▶ Data for review
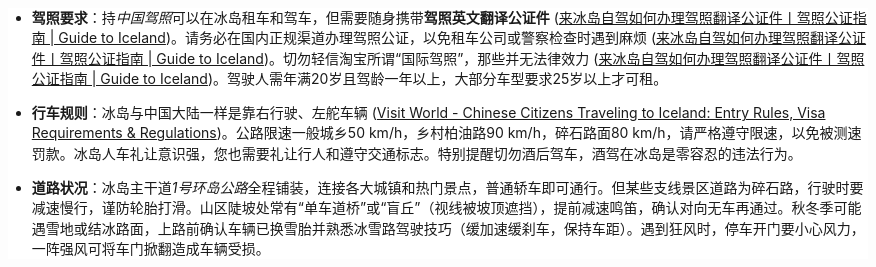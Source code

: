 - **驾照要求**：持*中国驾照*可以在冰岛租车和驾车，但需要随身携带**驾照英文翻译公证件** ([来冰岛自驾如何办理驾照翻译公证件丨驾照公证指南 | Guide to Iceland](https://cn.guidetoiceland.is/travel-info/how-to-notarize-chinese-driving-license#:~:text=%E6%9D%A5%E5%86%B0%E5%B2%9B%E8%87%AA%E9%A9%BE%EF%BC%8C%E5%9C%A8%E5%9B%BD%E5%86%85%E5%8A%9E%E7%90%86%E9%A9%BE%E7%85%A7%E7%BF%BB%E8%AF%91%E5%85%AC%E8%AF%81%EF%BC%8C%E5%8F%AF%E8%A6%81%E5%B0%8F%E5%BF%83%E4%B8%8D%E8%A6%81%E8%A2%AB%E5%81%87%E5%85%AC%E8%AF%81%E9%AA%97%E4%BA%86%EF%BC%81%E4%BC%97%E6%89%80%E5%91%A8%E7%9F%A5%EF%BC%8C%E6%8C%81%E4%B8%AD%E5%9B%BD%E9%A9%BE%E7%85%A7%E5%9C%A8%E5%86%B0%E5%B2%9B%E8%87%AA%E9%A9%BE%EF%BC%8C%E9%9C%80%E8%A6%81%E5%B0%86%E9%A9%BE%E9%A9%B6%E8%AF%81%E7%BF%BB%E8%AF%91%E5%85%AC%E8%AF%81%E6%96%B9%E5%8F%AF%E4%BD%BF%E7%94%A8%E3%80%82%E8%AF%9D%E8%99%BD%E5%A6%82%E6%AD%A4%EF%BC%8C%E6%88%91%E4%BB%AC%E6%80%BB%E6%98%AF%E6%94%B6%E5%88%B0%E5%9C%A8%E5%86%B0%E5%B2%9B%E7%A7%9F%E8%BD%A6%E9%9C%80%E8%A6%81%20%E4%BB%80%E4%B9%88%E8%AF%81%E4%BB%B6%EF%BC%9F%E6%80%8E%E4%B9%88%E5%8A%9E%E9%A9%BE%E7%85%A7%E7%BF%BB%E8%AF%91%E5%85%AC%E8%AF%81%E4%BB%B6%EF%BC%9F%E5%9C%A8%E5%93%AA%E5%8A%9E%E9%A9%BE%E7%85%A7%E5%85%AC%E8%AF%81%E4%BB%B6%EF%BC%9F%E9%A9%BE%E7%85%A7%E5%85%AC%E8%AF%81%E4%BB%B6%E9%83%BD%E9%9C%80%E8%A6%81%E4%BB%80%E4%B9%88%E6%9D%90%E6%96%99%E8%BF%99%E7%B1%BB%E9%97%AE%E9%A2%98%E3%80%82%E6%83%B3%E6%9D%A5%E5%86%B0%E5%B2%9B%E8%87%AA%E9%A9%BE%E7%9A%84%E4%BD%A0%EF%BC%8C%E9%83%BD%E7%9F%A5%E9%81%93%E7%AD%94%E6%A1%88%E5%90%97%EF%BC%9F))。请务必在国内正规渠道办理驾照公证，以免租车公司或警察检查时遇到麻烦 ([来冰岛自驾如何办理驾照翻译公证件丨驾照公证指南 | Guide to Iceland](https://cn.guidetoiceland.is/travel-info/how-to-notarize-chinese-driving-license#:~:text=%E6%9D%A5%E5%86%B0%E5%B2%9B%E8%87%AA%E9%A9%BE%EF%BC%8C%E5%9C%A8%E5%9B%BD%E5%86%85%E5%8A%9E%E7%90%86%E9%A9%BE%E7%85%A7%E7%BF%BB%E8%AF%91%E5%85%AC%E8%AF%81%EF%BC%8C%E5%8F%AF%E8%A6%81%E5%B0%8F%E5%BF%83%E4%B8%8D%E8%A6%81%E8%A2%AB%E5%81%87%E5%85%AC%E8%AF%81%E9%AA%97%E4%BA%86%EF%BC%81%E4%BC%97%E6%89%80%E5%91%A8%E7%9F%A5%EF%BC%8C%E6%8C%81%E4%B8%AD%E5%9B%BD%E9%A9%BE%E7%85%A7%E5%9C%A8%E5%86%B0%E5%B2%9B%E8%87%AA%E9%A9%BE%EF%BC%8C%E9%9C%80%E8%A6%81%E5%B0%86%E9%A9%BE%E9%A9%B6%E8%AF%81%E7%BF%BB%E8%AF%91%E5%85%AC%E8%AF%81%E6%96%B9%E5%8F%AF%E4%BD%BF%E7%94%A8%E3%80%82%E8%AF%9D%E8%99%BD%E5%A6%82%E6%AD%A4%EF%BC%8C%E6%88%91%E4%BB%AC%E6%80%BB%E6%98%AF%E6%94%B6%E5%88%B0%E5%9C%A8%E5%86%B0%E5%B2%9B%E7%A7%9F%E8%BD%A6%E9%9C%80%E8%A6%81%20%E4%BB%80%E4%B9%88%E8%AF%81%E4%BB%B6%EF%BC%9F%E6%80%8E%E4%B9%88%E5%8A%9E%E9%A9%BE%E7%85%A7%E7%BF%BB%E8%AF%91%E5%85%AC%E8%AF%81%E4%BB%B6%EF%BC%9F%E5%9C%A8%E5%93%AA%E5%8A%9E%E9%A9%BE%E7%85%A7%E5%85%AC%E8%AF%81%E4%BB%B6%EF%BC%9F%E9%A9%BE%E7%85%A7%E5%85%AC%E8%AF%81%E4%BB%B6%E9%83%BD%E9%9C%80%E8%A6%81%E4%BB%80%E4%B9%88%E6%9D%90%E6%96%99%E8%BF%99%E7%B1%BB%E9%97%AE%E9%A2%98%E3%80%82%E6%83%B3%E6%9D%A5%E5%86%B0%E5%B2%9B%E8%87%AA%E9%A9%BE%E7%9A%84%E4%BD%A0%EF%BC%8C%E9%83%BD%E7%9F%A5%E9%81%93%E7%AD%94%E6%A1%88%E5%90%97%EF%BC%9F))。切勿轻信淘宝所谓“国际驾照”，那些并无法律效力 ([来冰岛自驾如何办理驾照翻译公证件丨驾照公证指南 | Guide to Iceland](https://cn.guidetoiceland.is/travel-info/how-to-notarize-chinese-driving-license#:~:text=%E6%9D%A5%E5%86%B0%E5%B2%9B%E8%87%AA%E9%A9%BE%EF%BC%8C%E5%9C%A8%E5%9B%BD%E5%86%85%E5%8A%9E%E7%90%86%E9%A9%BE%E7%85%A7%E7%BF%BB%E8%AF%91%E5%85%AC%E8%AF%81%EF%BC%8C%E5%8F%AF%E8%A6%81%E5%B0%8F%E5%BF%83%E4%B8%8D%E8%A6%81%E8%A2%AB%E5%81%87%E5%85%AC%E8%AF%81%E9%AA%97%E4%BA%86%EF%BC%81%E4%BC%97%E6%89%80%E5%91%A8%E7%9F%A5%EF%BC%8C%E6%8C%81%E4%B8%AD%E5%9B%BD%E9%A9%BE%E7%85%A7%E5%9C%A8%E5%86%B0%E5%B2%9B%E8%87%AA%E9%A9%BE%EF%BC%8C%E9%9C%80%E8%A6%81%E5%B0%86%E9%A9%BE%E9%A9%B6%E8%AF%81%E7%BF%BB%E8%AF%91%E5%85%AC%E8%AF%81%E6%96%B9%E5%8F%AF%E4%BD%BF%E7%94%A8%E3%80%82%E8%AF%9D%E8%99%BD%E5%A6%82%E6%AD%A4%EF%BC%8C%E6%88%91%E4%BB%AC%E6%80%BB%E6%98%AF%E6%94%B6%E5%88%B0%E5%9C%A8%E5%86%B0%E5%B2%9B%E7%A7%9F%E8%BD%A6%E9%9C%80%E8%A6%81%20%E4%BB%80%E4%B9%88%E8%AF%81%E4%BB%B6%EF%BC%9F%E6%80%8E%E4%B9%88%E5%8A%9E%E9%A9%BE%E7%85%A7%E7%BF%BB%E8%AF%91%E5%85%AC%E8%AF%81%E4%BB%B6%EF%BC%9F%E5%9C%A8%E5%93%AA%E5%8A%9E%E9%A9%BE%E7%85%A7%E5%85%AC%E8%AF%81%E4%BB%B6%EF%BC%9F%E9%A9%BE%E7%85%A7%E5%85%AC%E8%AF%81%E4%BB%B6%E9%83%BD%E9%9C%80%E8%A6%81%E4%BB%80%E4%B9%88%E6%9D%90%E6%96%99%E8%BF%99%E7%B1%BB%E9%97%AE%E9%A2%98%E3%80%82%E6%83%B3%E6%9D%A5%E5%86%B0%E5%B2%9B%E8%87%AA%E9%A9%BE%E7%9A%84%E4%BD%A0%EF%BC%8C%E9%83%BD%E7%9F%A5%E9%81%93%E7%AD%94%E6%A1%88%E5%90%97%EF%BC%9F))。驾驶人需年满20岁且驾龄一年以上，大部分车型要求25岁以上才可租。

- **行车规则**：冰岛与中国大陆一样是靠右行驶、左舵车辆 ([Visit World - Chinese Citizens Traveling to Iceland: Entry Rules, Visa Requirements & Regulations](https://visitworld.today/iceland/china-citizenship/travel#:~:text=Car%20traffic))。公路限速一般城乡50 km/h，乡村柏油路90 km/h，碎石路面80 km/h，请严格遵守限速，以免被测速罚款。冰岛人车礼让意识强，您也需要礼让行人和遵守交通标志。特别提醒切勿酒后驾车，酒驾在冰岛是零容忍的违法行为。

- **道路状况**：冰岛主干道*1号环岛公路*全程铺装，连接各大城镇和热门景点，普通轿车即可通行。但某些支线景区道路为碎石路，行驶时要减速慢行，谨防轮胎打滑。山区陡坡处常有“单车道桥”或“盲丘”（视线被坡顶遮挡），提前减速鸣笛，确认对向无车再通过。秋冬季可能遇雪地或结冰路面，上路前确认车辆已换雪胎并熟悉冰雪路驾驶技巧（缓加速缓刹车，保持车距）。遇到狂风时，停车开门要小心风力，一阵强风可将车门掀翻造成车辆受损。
==
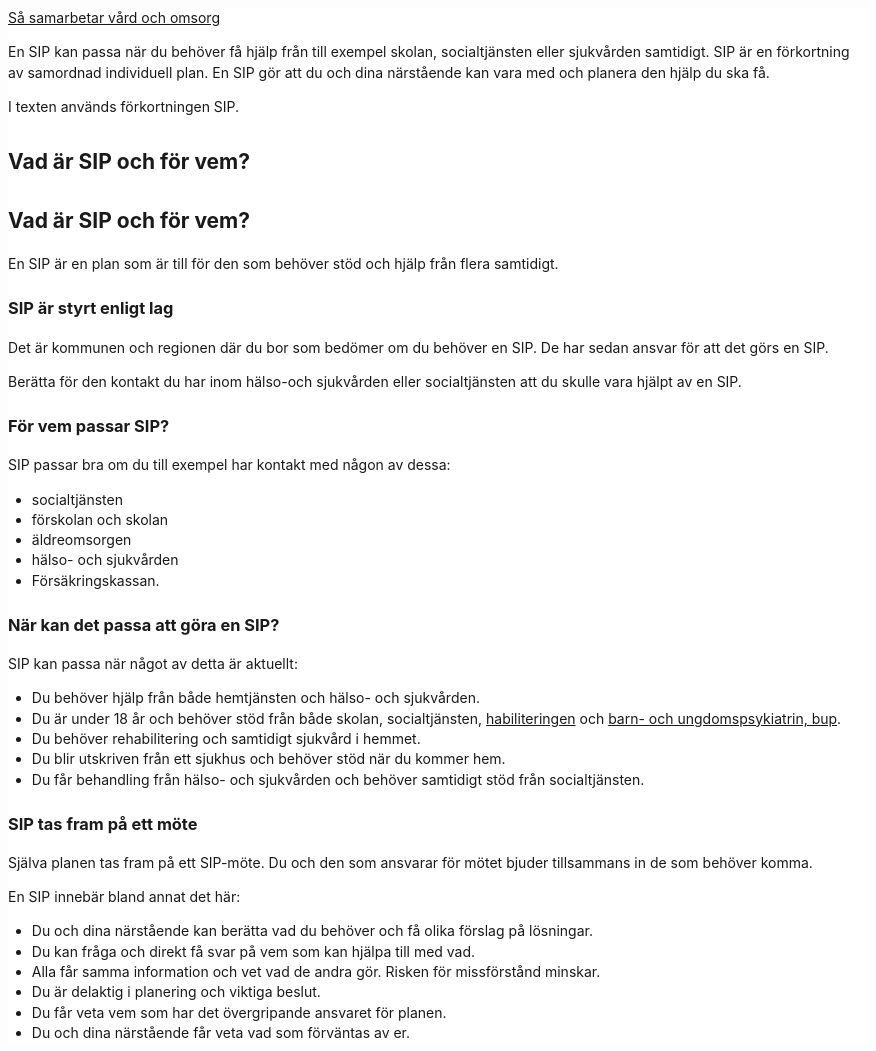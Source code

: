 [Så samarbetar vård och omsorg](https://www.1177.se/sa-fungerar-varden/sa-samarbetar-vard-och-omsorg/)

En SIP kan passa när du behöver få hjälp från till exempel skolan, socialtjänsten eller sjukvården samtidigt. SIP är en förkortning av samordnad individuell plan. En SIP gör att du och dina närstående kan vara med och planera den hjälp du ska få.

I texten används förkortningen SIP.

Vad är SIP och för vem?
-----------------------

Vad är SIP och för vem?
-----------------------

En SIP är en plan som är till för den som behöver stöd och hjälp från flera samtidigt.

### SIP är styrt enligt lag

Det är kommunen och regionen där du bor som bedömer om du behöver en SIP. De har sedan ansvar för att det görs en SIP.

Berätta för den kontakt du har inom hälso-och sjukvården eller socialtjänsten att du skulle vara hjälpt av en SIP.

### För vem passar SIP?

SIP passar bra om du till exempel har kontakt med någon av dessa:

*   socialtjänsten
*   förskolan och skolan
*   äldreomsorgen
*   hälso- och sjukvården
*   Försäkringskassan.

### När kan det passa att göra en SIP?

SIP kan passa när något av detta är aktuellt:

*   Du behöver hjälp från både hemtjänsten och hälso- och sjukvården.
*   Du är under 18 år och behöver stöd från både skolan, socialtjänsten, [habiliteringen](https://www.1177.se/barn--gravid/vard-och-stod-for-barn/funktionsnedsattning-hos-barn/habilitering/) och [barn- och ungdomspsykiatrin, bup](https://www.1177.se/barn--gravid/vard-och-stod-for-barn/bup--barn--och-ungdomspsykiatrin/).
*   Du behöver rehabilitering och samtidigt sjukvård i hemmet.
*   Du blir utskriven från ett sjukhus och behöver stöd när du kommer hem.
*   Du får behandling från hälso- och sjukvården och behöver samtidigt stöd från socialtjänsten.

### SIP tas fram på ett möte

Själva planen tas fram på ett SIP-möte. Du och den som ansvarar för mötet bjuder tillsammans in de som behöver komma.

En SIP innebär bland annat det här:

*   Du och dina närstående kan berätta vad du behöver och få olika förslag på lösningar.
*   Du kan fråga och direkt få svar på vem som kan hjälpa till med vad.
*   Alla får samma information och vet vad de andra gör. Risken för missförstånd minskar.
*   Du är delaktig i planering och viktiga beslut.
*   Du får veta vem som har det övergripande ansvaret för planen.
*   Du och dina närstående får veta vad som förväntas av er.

▶ Task to carry out
Leave out every line above except those from the line with "förskolan och skolan" up to and including the line with "En SIP innebär", and copy those exactly.

▶ Written solution
*   förskolan och skolan
*   äldreomsorgen
*   hälso- och sjukvården
*   Försäkringskassan.

### När kan det passa att göra en SIP?

SIP kan passa när något av detta är aktuellt:

*   Du behöver hjälp från både hemtjänsten och hälso- och sjukvården.
*   Du är under 18 år och behöver stöd från både skolan, socialtjänsten, [habiliteringen](https://www.1177.se/barn--gravid/vard-och-stod-for-barn/funktionsnedsattning-hos-barn/habilitering/) och [barn- och ungdomspsykiatrin, bup](https://www.1177.se/barn--gravid/vard-och-stod-for-barn/bup--barn--och-ungdomspsykiatrin/).
*   Du behöver rehabilitering och samtidigt sjukvård i hemmet.
*   Du blir utskriven från ett sjukhus och behöver stöd när du kommer hem.
*   Du får behandling från hälso- och sjukvården och behöver samtidigt stöd från socialtjänsten.

### SIP tas fram på ett möte

Själva planen tas fram på ett SIP-möte. Du och den som ansvarar för mötet bjuder tillsammans in de som behöver komma.

En SIP innebär bland annat det här:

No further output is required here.